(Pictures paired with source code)

□ □ □ □ □

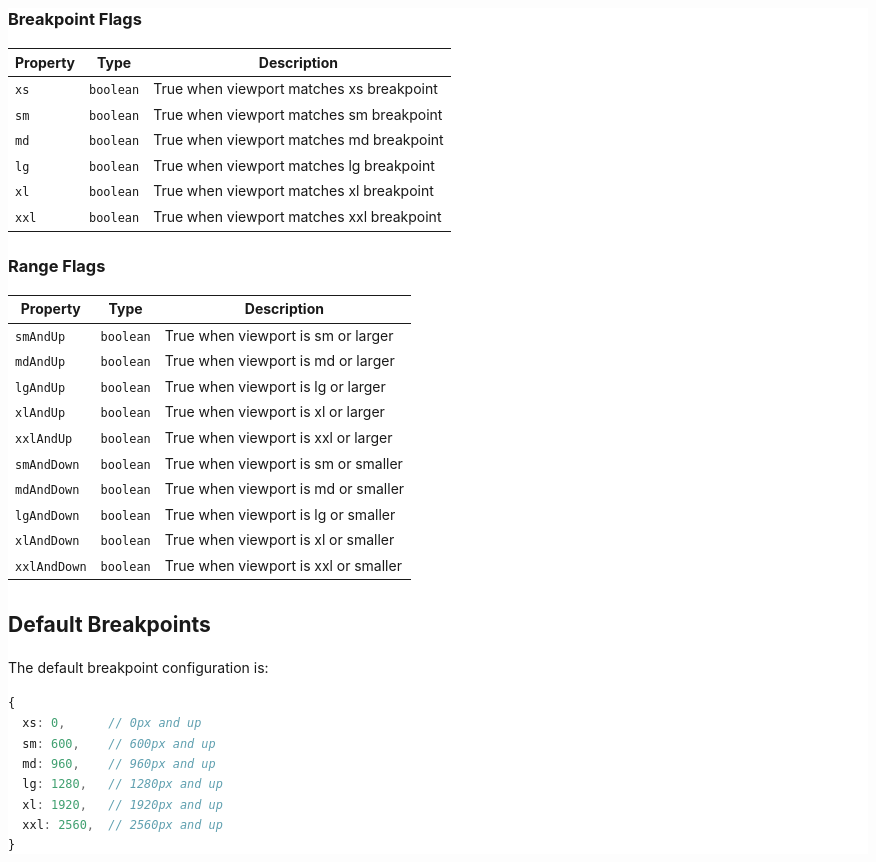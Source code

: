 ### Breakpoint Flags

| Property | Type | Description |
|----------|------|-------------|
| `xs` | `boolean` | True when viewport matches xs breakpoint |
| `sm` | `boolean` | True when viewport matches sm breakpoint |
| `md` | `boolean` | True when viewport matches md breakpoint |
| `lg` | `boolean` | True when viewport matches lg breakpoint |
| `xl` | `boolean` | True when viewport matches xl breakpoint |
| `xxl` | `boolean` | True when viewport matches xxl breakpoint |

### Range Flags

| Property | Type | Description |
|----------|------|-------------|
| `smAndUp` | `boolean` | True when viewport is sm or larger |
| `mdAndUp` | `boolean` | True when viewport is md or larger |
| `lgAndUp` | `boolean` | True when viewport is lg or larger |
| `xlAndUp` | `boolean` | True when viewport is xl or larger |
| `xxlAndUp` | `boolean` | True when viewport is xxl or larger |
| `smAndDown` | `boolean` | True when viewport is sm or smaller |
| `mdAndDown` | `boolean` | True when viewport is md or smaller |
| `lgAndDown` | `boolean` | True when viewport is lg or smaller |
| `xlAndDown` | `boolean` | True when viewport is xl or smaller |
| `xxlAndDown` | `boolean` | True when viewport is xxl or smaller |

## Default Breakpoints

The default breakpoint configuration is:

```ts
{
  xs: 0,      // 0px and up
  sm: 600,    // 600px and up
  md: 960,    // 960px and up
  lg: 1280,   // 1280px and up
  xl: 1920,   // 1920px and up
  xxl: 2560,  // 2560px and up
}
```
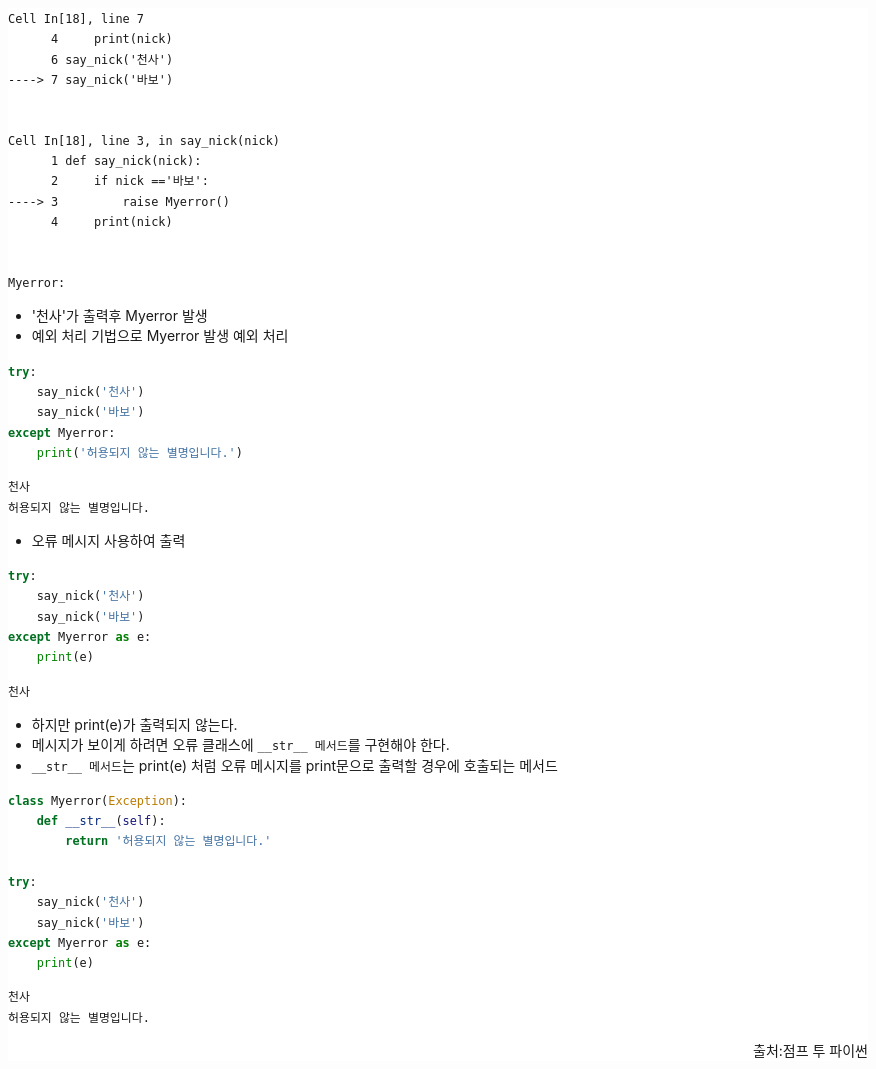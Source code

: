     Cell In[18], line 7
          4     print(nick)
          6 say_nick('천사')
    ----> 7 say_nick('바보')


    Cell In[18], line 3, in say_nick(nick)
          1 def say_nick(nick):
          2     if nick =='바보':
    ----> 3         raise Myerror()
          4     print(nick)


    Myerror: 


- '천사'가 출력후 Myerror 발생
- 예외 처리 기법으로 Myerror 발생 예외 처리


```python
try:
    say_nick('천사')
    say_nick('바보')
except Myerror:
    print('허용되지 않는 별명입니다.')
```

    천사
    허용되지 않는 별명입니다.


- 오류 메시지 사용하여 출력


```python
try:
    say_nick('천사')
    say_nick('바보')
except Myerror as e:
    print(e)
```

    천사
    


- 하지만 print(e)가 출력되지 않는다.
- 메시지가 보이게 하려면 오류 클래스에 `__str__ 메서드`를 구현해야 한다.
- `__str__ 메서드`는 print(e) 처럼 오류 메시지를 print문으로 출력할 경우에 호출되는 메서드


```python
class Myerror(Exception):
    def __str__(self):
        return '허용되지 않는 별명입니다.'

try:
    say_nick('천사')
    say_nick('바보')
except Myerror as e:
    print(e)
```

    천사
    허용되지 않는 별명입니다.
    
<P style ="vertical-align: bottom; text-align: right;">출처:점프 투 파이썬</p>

□ □ □ □ □

— EXERCISE BRIEF —
Output the entries above verbatim, leaving out images.

— SOLUTION TO THE EXERCISE —
Source code

: ### Breakpoint Flags

| Property | Type | Description |
|----------|------|-------------|
| `xs` | `boolean` | True when viewport matches xs breakpoint |
| `sm` | `boolean` | True when viewport matches sm breakpoint |
| `md` | `boolean` | True when viewport matches md breakpoint |
| `lg` | `boolean` | True when viewport matches lg breakpoint |
| `xl` | `boolean` | True when viewport matches xl breakpoint |
| `xxl` | `boolean` | True when viewport matches xxl breakpoint |

### Range Flags

| Property | Type | Description |
|----------|------|-------------|
| `smAndUp` | `boolean` | True when viewport is sm or larger |
| `mdAndUp` | `boolean` | True when viewport is md or larger |
| `lgAndUp` | `boolean` | True when viewport is lg or larger |
| `xlAndUp` | `boolean` | True when viewport is xl or larger |
| `xxlAndUp` | `boolean` | True when viewport is xxl or larger |
| `smAndDown` | `boolean` | True when viewport is sm or smaller |
| `mdAndDown` | `boolean` | True when viewport is md or smaller |
| `lgAndDown` | `boolean` | True when viewport is lg or smaller |
| `xlAndDown` | `boolean` | True when viewport is xl or smaller |
| `xxlAndDown` | `boolean` | True when viewport is xxl or smaller |

## Default Breakpoints

The default breakpoint configuration is:

```ts
{
  xs: 0,      // 0px and up
  sm: 600,    // 600px and up
  md: 960,    // 960px and up
  lg: 1280,   // 1280px and up
  xl: 1920,   // 1920px and up
  xxl: 2560,  // 2560px and up
}
```
Source code

:     Cell In[18], line 7
          4     print(nick)
          6 say_nick('천사')
    ----> 7 say_nick('바보')


    Cell In[18], line 3, in say_nick(nick)
          1 def say_nick(nick):
          2     if nick =='바보':
    ----> 3         raise Myerror()
          4     print(nick)


    Myerror: 


- '천사'가 출력후 Myerror 발생
- 예외 처리 기법으로 Myerror 발생 예외 처리


```python
try:
    say_nick('천사')
    say_nick('바보')
except Myerror:
    print('허용되지 않는 별명입니다.')
```

    천사
    허용되지 않는 별명입니다.


- 오류 메시지 사용하여 출력


```python
try:
    say_nick('천사')
    say_nick('바보')
except Myerror as e:
    print(e)
```

    천사
    


- 하지만 print(e)가 출력되지 않는다.
- 메시지가 보이게 하려면 오류 클래스에 `__str__ 메서드`를 구현해야 한다.
- `__str__ 메서드`는 print(e) 처럼 오류 메시지를 print문으로 출력할 경우에 호출되는 메서드


```python
class Myerror(Exception):
    def __str__(self):
        return '허용되지 않는 별명입니다.'

try:
    say_nick('천사')
    say_nick('바보')
except Myerror as e:
    print(e)
```

    천사
    허용되지 않는 별명입니다.
    
<P style ="vertical-align: bottom; text-align: right;">출처:점프 투 파이썬</p>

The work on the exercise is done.